Implementation Effort: Medium

User Impact: High

Overview

Zero Trust in network segmentation means every segment boundary is a security checkpoint, not just the network edge. Segmentation should be dynamic, policy-driven, and closely tied to identity and context—ensuring that only authorized, validated users and devices can access resources, regardless of network location.

Evaluate Network Segmentation Strategy (Zero Trust Principles):

  • Network segmentation should not rely solely on perimeter-based controls. Instead, enforce segmentation at every possible layer—between environments (production, dev, test), between applications, and even between workloads.
  • Adopt a "least privilege" approach: only allow network flows explicitly required for business operations.
  • Treat every network segment as potentially hostile. Require authentication and authorization for all traffic crossing segment boundaries.

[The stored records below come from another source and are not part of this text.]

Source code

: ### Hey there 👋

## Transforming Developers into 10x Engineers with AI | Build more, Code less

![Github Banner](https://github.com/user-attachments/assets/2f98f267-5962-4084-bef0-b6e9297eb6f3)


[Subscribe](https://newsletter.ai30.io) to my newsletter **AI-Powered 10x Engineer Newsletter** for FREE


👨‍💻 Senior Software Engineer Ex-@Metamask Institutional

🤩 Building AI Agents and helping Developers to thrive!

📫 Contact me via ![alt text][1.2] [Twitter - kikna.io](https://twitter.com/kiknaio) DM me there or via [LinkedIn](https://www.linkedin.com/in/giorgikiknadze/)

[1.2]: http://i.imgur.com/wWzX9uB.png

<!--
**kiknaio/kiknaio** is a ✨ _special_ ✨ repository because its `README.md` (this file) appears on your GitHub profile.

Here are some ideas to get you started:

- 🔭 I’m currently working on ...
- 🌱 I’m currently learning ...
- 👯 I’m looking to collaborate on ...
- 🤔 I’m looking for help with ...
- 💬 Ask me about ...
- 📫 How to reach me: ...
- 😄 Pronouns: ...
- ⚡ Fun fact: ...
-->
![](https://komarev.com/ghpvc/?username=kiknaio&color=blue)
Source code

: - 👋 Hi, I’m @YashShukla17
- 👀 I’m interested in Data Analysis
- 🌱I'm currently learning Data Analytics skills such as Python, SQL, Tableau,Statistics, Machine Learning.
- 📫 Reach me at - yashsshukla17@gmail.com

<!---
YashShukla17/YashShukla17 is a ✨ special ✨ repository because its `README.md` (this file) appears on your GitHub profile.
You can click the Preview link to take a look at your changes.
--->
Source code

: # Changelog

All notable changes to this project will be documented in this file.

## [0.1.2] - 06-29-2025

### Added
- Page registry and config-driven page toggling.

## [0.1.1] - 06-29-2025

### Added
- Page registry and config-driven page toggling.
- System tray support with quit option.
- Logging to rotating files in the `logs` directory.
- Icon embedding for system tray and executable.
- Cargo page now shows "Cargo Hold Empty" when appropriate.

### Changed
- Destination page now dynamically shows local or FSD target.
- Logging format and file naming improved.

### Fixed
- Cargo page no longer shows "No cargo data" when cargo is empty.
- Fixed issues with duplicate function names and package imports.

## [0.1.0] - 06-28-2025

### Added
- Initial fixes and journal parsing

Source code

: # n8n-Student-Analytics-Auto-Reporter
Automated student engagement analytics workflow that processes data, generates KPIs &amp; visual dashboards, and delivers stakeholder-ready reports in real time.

Application Segments for Macro-segmentation:

  • Group applications and services into segments based on business function, sensitivity, or exposure risk.
  • For each segment, define clear access policies that specify who (users, services) and what (devices, workloads) can access resources within the segment.
  • Use micro-segmentation within application segments to further restrict lateral movement—this means applying granular controls (e.g., host-based firewalls, software-defined networking policies).

Continuous Monitoring and Adaptation:

  • Continuously monitor network traffic between segments for anomalous behavior.
  • Regularly review and update segmentation policies as business needs and the threat landscape evolve.
  • Integrate segmentation controls with identity and device posture—access decisions should factor in user identity, device health, and context.